Write the data out verbatim.

# # #

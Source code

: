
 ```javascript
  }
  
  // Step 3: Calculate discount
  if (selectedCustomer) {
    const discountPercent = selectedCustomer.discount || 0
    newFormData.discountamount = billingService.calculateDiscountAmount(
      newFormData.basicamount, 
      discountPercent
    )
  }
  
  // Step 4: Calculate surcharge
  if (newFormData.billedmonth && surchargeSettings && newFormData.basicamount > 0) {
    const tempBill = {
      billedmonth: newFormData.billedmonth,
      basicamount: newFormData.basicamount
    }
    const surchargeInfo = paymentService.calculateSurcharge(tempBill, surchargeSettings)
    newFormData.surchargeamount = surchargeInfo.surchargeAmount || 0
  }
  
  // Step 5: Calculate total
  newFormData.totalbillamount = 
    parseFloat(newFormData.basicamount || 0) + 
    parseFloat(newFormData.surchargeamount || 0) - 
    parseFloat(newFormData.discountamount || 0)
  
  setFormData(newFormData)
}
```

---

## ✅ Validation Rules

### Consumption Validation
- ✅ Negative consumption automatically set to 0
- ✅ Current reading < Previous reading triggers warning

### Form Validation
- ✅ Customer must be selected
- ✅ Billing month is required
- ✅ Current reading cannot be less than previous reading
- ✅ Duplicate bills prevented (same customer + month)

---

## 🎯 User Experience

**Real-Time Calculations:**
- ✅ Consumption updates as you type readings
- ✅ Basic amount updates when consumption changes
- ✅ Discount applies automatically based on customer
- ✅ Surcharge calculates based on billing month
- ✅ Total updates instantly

# # #

▸ YOUR RESPONSE:
Source code

:
 ```javascript
  }
  
  // Step 3: Calculate discount
  if (selectedCustomer) {
    const discountPercent = selectedCustomer.discount || 0
    newFormData.discountamount = billingService.calculateDiscountAmount(
      newFormData.basicamount, 
      discountPercent
    )
  }
  
  // Step 4: Calculate surcharge
  if (newFormData.billedmonth && surchargeSettings && newFormData.basicamount > 0) {
    const tempBill = {
      billedmonth: newFormData.billedmonth,
      basicamount: newFormData.basicamount
    }
    const surchargeInfo = paymentService.calculateSurcharge(tempBill, surchargeSettings)
    newFormData.surchargeamount = surchargeInfo.surchargeAmount || 0
  }
  
  // Step 5: Calculate total
  newFormData.totalbillamount = 
    parseFloat(newFormData.basicamount || 0) + 
    parseFloat(newFormData.surchargeamount || 0) - 
    parseFloat(newFormData.discountamount || 0)
  
  setFormData(newFormData)
}
```

---

## ✅ Validation Rules

### Consumption Validation
- ✅ Negative consumption automatically set to 0
- ✅ Current reading < Previous reading triggers warning

### Form Validation
- ✅ Customer must be selected
- ✅ Billing month is required
- ✅ Current reading cannot be less than previous reading
- ✅ Duplicate bills prevented (same customer + month)

---

## 🎯 User Experience

**Real-Time Calculations:**
- ✅ Consumption updates as you type readings
- ✅ Basic amount updates when consumption changes
- ✅ Discount applies automatically based on customer
- ✅ Surcharge calculates based on billing month
- ✅ Total updates instantly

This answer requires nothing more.